In a blog post, Comcast Senior Executive Vice President and Chief Diversity Officer David Cohen says the operator wants to reinforce its support for “permanent, strong, legally enforceable net neutrality rules.” But Cohen claims definitive protections must come from Congress, rather than being implemented patchwork style by the Federal Communications Commission and Federal Trade Commission.
“You can have strong and enforceable open internet protections without relying on rigid, innovation-killing utility regulation that was developed in the 1930s (Title II),” Cohen writes. “We’ll be filing comments at the FCC next week with a lot of detail on how net neutrality rules can continue to survive without the FCC using ill-suited and outdated regulations, but ultimately, we believe the best way to end the game of regulatory ping pong that has been played in the net neutrality space for the past decade, would be for Congress to act and give clear legal authority and legislative direction. In the end, bipartisan legislation is the best course to pursue – putting in place strong, permanent, and legally enforceable net neutrality rules that fully protect consumers, while fostering growth, investment, innovation, and deployment of broadband to all Americans.”

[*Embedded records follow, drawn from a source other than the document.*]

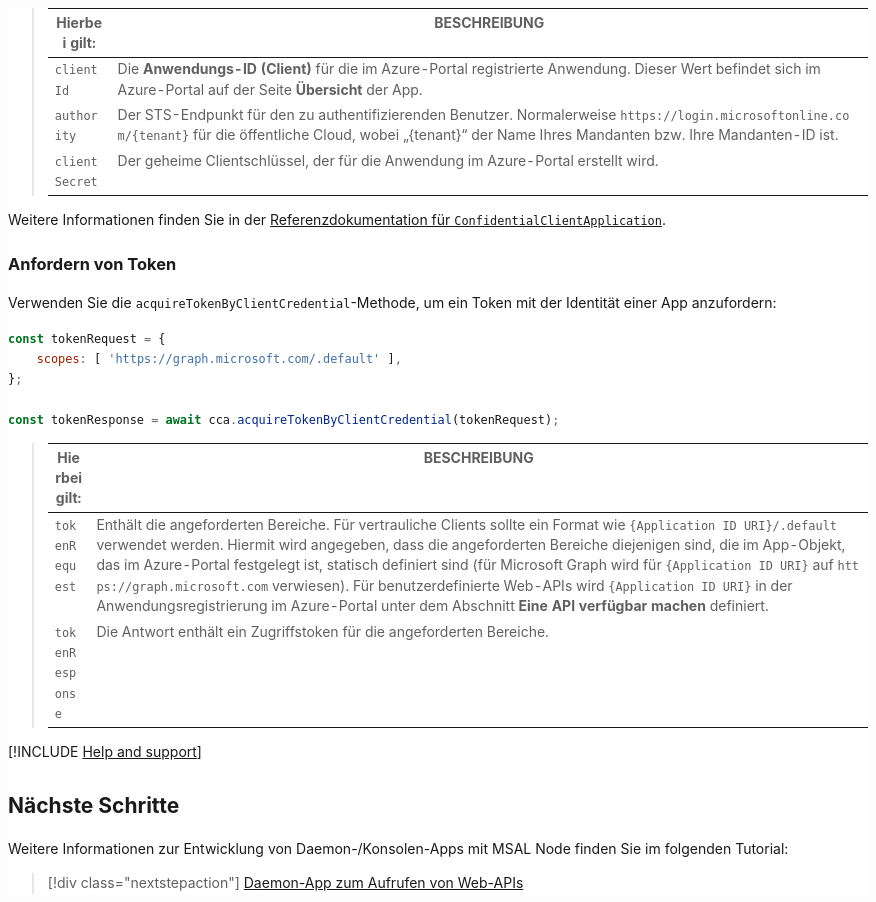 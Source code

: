 > | Hierbei gilt: |BESCHREIBUNG |
> |---------|---------|
> | `clientId` | Die **Anwendungs-ID (Client)** für die im Azure-Portal registrierte Anwendung. Dieser Wert befindet sich im Azure-Portal auf der Seite **Übersicht** der App. |
> | `authority`    | Der STS-Endpunkt für den zu authentifizierenden Benutzer. Normalerweise `https://login.microsoftonline.com/{tenant}` für die öffentliche Cloud, wobei „{tenant}“ der Name Ihres Mandanten bzw. Ihre Mandanten-ID ist.|
> | `clientSecret` | Der geheime Clientschlüssel, der für die Anwendung im Azure-Portal erstellt wird. |

Weitere Informationen finden Sie in der [Referenzdokumentation für `ConfidentialClientApplication`](https://github.com/AzureAD/microsoft-authentication-library-for-js/blob/dev/lib/msal-node/docs/initialize-confidential-client-application.md).

### <a name="requesting-tokens"></a>Anfordern von Token

Verwenden Sie die `acquireTokenByClientCredential`-Methode, um ein Token mit der Identität einer App anzufordern:

```javascript
const tokenRequest = {
    scopes: [ 'https://graph.microsoft.com/.default' ],
};

const tokenResponse = await cca.acquireTokenByClientCredential(tokenRequest);
```

> |Hierbei gilt:| BESCHREIBUNG |
> |---------|---------|
> | `tokenRequest` | Enthält die angeforderten Bereiche. Für vertrauliche Clients sollte ein Format wie `{Application ID URI}/.default` verwendet werden. Hiermit wird angegeben, dass die angeforderten Bereiche diejenigen sind, die im App-Objekt, das im Azure-Portal festgelegt ist, statisch definiert sind (für Microsoft Graph wird für `{Application ID URI}` auf `https://graph.microsoft.com` verwiesen). Für benutzerdefinierte Web-APIs wird `{Application ID URI}` in der Anwendungsregistrierung im Azure-Portal unter dem Abschnitt **Eine API verfügbar machen** definiert. |
> | `tokenResponse` | Die Antwort enthält ein Zugriffstoken für die angeforderten Bereiche. |

[!INCLUDE [Help and support](../../../includes/active-directory-develop-help-support-include.md)]

## <a name="next-steps"></a>Nächste Schritte

Weitere Informationen zur Entwicklung von Daemon-/Konsolen-Apps mit MSAL Node finden Sie im folgenden Tutorial:

> [!div class="nextstepaction"]
> [Daemon-App zum Aufrufen von Web-APIs](tutorial-v2-nodejs-console.md)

Similarly, Verizon lauds the passion of net neutrality advocates, but says “slogans and rhetoric” have yet to yield a “permanent and predictable” framework for an open internet. An answer, the company indicates, must come from Congress.
“We respectfully suggest that real action will involve people coming together to urge Congress to pass net neutrality legislation once and for all,” Will Johnson, Verizon SVP of Federal Regulatory and Legal Affairs adds. “The internet is too important to have policies that change with each election …We encourage all the participants in today’s Day of Action to join us in urging Congress to bring this decade-long issue to a close. Open internet protections deserve to be written in ink, not pencil.”